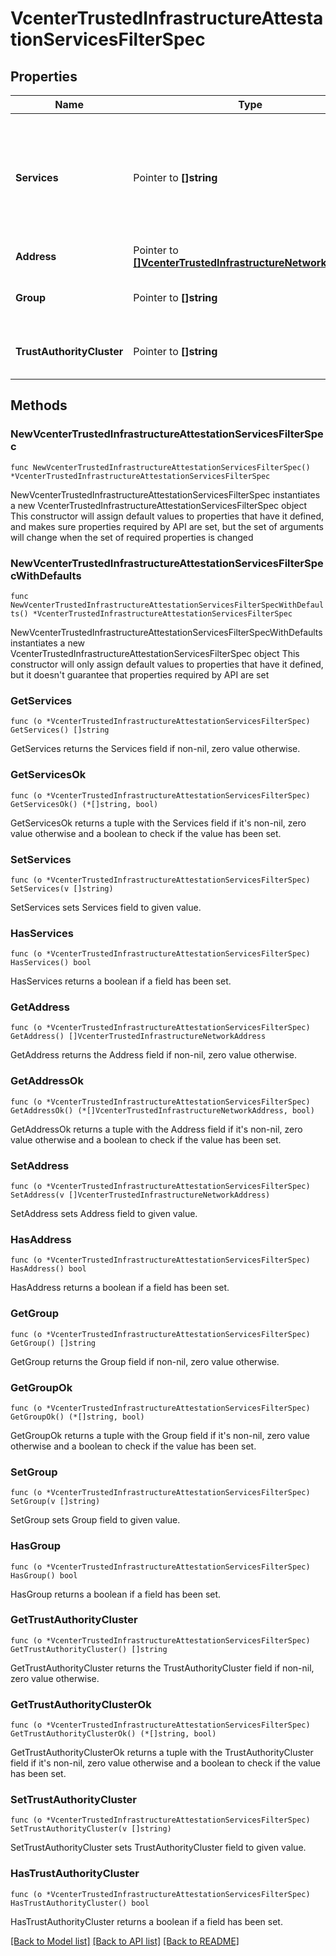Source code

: # VcenterTrustedInfrastructureAttestationServicesFilterSpec

## Properties

Name | Type | Description | Notes
------------ | ------------- | ------------- | -------------
**Services** | Pointer to **[]string** | A set of IDs by which to filter the services. If unset, the services will not be filtered by ID. When clients pass a value of this structure as a parameter, the field must contain identifiers for the resource type: vcenter.trusted_infrastructure.attestation.Service. When operations return a value of this structure as a result, the field will contain identifiers for the resource type: vcenter.trusted_infrastructure.attestation.Service. | [optional] 
**Address** | Pointer to [**[]VcenterTrustedInfrastructureNetworkAddress**](VcenterTrustedInfrastructureNetworkAddress.md) | A set of address by which to filter. If unset, the services will not be filtered by address. | [optional] 
**Group** | Pointer to **[]string** | The group specifies the Key Provider Service instances that can accept reports issued by this Attestation Service instance. If unset, the services will not be filtered by group. | [optional] 
**TrustAuthorityCluster** | Pointer to **[]string** | The cluster specifies the Trust Authority Cluster this Attestation Service belongs to. If unset, the services will not be filtered by trustAuthorityCluster. | [optional] 

## Methods

### NewVcenterTrustedInfrastructureAttestationServicesFilterSpec

`func NewVcenterTrustedInfrastructureAttestationServicesFilterSpec() *VcenterTrustedInfrastructureAttestationServicesFilterSpec`

NewVcenterTrustedInfrastructureAttestationServicesFilterSpec instantiates a new VcenterTrustedInfrastructureAttestationServicesFilterSpec object
This constructor will assign default values to properties that have it defined,
and makes sure properties required by API are set, but the set of arguments
will change when the set of required properties is changed

### NewVcenterTrustedInfrastructureAttestationServicesFilterSpecWithDefaults

`func NewVcenterTrustedInfrastructureAttestationServicesFilterSpecWithDefaults() *VcenterTrustedInfrastructureAttestationServicesFilterSpec`

NewVcenterTrustedInfrastructureAttestationServicesFilterSpecWithDefaults instantiates a new VcenterTrustedInfrastructureAttestationServicesFilterSpec object
This constructor will only assign default values to properties that have it defined,
but it doesn't guarantee that properties required by API are set

### GetServices

`func (o *VcenterTrustedInfrastructureAttestationServicesFilterSpec) GetServices() []string`

GetServices returns the Services field if non-nil, zero value otherwise.

### GetServicesOk

`func (o *VcenterTrustedInfrastructureAttestationServicesFilterSpec) GetServicesOk() (*[]string, bool)`

GetServicesOk returns a tuple with the Services field if it's non-nil, zero value otherwise
and a boolean to check if the value has been set.

### SetServices

`func (o *VcenterTrustedInfrastructureAttestationServicesFilterSpec) SetServices(v []string)`

SetServices sets Services field to given value.

### HasServices

`func (o *VcenterTrustedInfrastructureAttestationServicesFilterSpec) HasServices() bool`

HasServices returns a boolean if a field has been set.

### GetAddress

`func (o *VcenterTrustedInfrastructureAttestationServicesFilterSpec) GetAddress() []VcenterTrustedInfrastructureNetworkAddress`

GetAddress returns the Address field if non-nil, zero value otherwise.

### GetAddressOk

`func (o *VcenterTrustedInfrastructureAttestationServicesFilterSpec) GetAddressOk() (*[]VcenterTrustedInfrastructureNetworkAddress, bool)`

GetAddressOk returns a tuple with the Address field if it's non-nil, zero value otherwise
and a boolean to check if the value has been set.

### SetAddress

`func (o *VcenterTrustedInfrastructureAttestationServicesFilterSpec) SetAddress(v []VcenterTrustedInfrastructureNetworkAddress)`

SetAddress sets Address field to given value.

### HasAddress

`func (o *VcenterTrustedInfrastructureAttestationServicesFilterSpec) HasAddress() bool`

HasAddress returns a boolean if a field has been set.

### GetGroup

`func (o *VcenterTrustedInfrastructureAttestationServicesFilterSpec) GetGroup() []string`

GetGroup returns the Group field if non-nil, zero value otherwise.

### GetGroupOk

`func (o *VcenterTrustedInfrastructureAttestationServicesFilterSpec) GetGroupOk() (*[]string, bool)`

GetGroupOk returns a tuple with the Group field if it's non-nil, zero value otherwise
and a boolean to check if the value has been set.

### SetGroup

`func (o *VcenterTrustedInfrastructureAttestationServicesFilterSpec) SetGroup(v []string)`

SetGroup sets Group field to given value.

### HasGroup

`func (o *VcenterTrustedInfrastructureAttestationServicesFilterSpec) HasGroup() bool`

HasGroup returns a boolean if a field has been set.

### GetTrustAuthorityCluster

`func (o *VcenterTrustedInfrastructureAttestationServicesFilterSpec) GetTrustAuthorityCluster() []string`

GetTrustAuthorityCluster returns the TrustAuthorityCluster field if non-nil, zero value otherwise.

### GetTrustAuthorityClusterOk

`func (o *VcenterTrustedInfrastructureAttestationServicesFilterSpec) GetTrustAuthorityClusterOk() (*[]string, bool)`

GetTrustAuthorityClusterOk returns a tuple with the TrustAuthorityCluster field if it's non-nil, zero value otherwise
and a boolean to check if the value has been set.

### SetTrustAuthorityCluster

`func (o *VcenterTrustedInfrastructureAttestationServicesFilterSpec) SetTrustAuthorityCluster(v []string)`

SetTrustAuthorityCluster sets TrustAuthorityCluster field to given value.

### HasTrustAuthorityCluster

`func (o *VcenterTrustedInfrastructureAttestationServicesFilterSpec) HasTrustAuthorityCluster() bool`

HasTrustAuthorityCluster returns a boolean if a field has been set.


[[Back to Model list]](../README.md#documentation-for-models) [[Back to API list]](../README.md#documentation-for-api-endpoints) [[Back to README]](../README.md)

## REQUIREMENT
Only a number is expected: the count of lines in the entries that include the string "specifies".

## OUTPUT FOR THIS TASK
2